Mixed Emotions is the third album by David Lynn Jones. It was released May 5, 1992 by Liberty Records.

Professional ratings
Review scores
| Source | Rating |
| AllMusic | Star Half star |

==Critical reception==

Brian Mansfield writes for AllMusic, "In his heart he's still country, but he revs the tempos, cranks the guitars, and lays on the horns as he takes off screaming into the Arkansas Delta." AllMusic rated the album 4½ out of a possible 5 stars.

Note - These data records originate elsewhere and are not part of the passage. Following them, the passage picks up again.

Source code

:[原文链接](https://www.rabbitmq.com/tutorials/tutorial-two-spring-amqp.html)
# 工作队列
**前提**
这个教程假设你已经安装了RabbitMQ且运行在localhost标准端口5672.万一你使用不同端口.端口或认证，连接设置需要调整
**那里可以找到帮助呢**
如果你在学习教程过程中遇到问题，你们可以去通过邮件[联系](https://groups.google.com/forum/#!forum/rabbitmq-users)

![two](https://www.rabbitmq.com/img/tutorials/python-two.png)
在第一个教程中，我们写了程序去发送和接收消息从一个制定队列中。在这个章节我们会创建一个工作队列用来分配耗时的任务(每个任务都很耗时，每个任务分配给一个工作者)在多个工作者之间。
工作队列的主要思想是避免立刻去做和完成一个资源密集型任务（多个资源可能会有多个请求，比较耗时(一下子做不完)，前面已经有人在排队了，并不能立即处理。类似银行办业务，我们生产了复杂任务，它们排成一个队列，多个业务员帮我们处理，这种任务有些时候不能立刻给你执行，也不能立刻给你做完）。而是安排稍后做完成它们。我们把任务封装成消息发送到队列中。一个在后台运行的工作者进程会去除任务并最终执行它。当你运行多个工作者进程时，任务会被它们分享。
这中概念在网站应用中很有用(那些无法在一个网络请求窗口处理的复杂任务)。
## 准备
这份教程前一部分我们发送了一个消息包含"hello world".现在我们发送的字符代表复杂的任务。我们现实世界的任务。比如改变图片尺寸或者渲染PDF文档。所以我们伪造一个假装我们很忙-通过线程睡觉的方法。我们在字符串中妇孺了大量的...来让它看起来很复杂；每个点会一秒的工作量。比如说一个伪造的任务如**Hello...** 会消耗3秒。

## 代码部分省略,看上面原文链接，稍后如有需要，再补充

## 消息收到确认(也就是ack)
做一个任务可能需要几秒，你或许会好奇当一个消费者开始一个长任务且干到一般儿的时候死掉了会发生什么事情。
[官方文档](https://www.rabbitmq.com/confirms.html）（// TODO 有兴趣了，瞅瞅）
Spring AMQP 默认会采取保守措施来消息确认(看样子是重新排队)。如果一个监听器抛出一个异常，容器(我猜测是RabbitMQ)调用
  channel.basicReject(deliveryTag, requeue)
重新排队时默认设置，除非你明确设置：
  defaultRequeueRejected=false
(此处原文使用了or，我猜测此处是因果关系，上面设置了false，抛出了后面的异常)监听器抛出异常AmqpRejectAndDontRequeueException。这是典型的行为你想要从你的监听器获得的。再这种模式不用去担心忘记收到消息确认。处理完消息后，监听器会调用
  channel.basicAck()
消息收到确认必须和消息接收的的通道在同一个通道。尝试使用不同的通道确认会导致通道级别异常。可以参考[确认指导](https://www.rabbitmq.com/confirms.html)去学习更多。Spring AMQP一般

Michael Franklin of Outlaw Magazine writes in an interview with David Lynn Jones, "Jones released Mixed Emotions (on Liberty Records) in 1992, containing exactly zero hits and no charting singles. It did, however, have a couple of songs about religious wars, specifically in the Middle East ("The Land Of Ala", "Judgement Day"). In the boot-scootin’ boogie lights of 1992 Nashville, the expansive Mixed Emotions was a non-starter. Criminally ignored, it was an uncut diamond swept away by a tide of John Deere Green."

==Track listing==

| No. | Title | Length |
|---|---|---|
| 1. | "The Sailor" | 4:25 |
| 2. | "Louise" | 3:03 |
| 3. | "Talk to Me" | 3:22 |
| 4. | "Every Road Is an Open Door" | 3:28 |
| 5. | "Her Love Don't Lie" | 3:49 |
| 6. | "Even One" | 4:48 |
| 7. | "Heart Like a Roadsign, Head Like a Wheel" | 3:30 |
| 8. | "The Land of Ala" | 4:17 |
| 9. | "Judgement Day" | 3:33 |
| 10. | "What Are We Livin' For" | 6:43 |
| Total length: |  | 40:58 |

==Musicians==
- David Lynn Jones – vocals, guitars, percussion
The Sons of Thunder
- R. P. Harrell – keyboards
- Jerry Bone – bass
- Rick Richards – drums
- Robby Springfield – guitars, pedal steel
- Richie Albright – percussion
Additional musicians
- Bob Henderson – saxophones
- Philip Moore – trombone
- Tim Crouch – mandolin
- Terry McMillan – harp, percussion
- Background vocals – R. P. Harrell, Bob Henderson, Robby Springfield, David Lynn Jones, Debbie Harrell, Jimmie Lou Springfield, Michel Stone

==Production==
- Joe Scaife – Recording Engineer, Mix Engineer
- R. P. Harrell – Recording Engineer, Mix Engineer
- Greg Parker – Assistant Mix Engineer
- Milan Bogdan – Digital Editing

Track information and credits adapted from the album's liner notes.